◆ **Data**
──────────

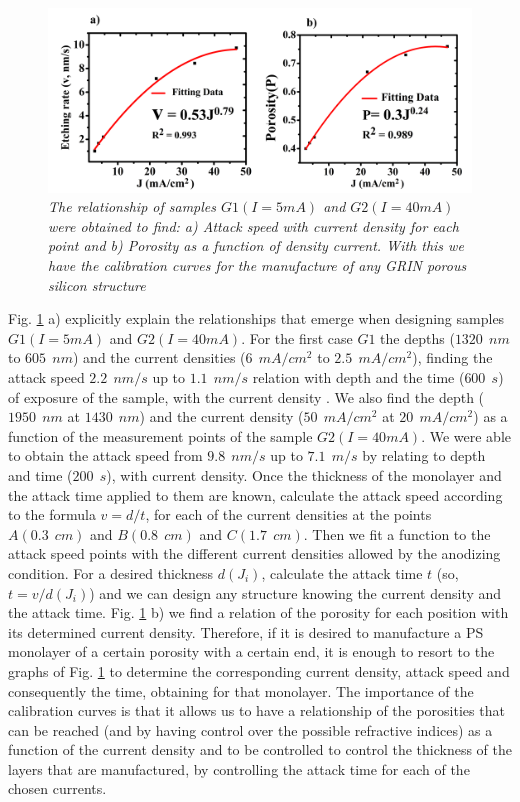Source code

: \documentclass{article}
\begin{document}
\begin{figure}
  \centering
  \includegraphics[scale=.6]{Images/grinJD31}
  \caption{\emph{The relationship of samples $ G1 (I = 5 mA) $ and $
      G2 (I = 40 mA) $ were obtained to find: a) Attack speed with
      current density for each point and b) Porosity as a function of
      density current. With this we have the calibration curves for
      the manufacture of any GRIN porous silicon structure   } }
  \label{fig:Indr1}
\end{figure}
Fig. \ref{fig:Indr1} a) explicitly explain the relationships that
emerge when designing samples $ G1 (I = 5 mA) $ and $ G2 (I = 40 mA)
$. For the first case $ G1 $ the depths ($ 1320 \ \ nm $ to $ 605 \ \
nm $) and the current densities ($ 6 \ \ mA / cm ^ 2 $ to $ 2.5 \ \ mA
/ cm ^ 2 $), finding the attack speed $ 2.2 \ \ nm / s $ up to $ 1.1 \
\ nm / s $ relation with depth and the time ($ 600 \ \ s $) of
exposure of the sample, with the current density . We also find the
depth ($ 1950 \ \ nm $ at $ 1430 \ \ nm $) and the current density ($
50 \ \ mA / cm ^ 2 $ at $ 20 \ \ mA / cm ^ 2 $) as a function of the
measurement points of the sample $ G2 (I = 40 mA) $. We were able to
obtain the attack speed from $ 9.8 \ \ nm / s $ up to $ 7.1 \ \ m / s
$ by relating to depth and time ($ 200 \ \ s $), with current
density. Once the thickness of the monolayer and the attack time
applied to them are known, calculate the attack speed according to the
formula $ v = d / t $, for each of the current densities at the points
$ A ( 0.3 \ \ cm) $ and $ B (0.8 \ \ cm) $ and $ C (1.7 \ \ cm)
$. Then we fit a function to the attack speed points with the
different current densities allowed by the anodizing condition. For a
desired thickness $ d (J_i) $, calculate the attack time $ t $ (so, $
t = v / d (J_i) $) and we can design any structure knowing the current
density and the attack time. Fig. \ref{fig:Indr1} b) we find a
relation of the porosity for each position with its determined current
density. Therefore, if it is desired to manufacture a PS monolayer of
a certain porosity with a certain end, it is enough to resort to the
graphs of Fig. \ref{fig:Indr1} to determine the corresponding current
density, attack speed and consequently the time, obtaining for that
monolayer. The importance of the calibration curves is that it allows
us to have a relationship of the porosities that can be reached (and
by having control over the possible refractive indices) as a function
of the current density and to be controlled to control the thickness
of the layers that are manufactured, by controlling the attack time
for each of the chosen currents.
\end{document}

──────────

◆ **Problem**
Your answer should consist of each line of the data above in which the word "thickness" occurs.

◆ **Solution**
density. Once the thickness of the monolayer and the attack time
desired thickness $ d (J_i) $, calculate the attack time $ t $ (so, $
of the current density and to be controlled to control the thickness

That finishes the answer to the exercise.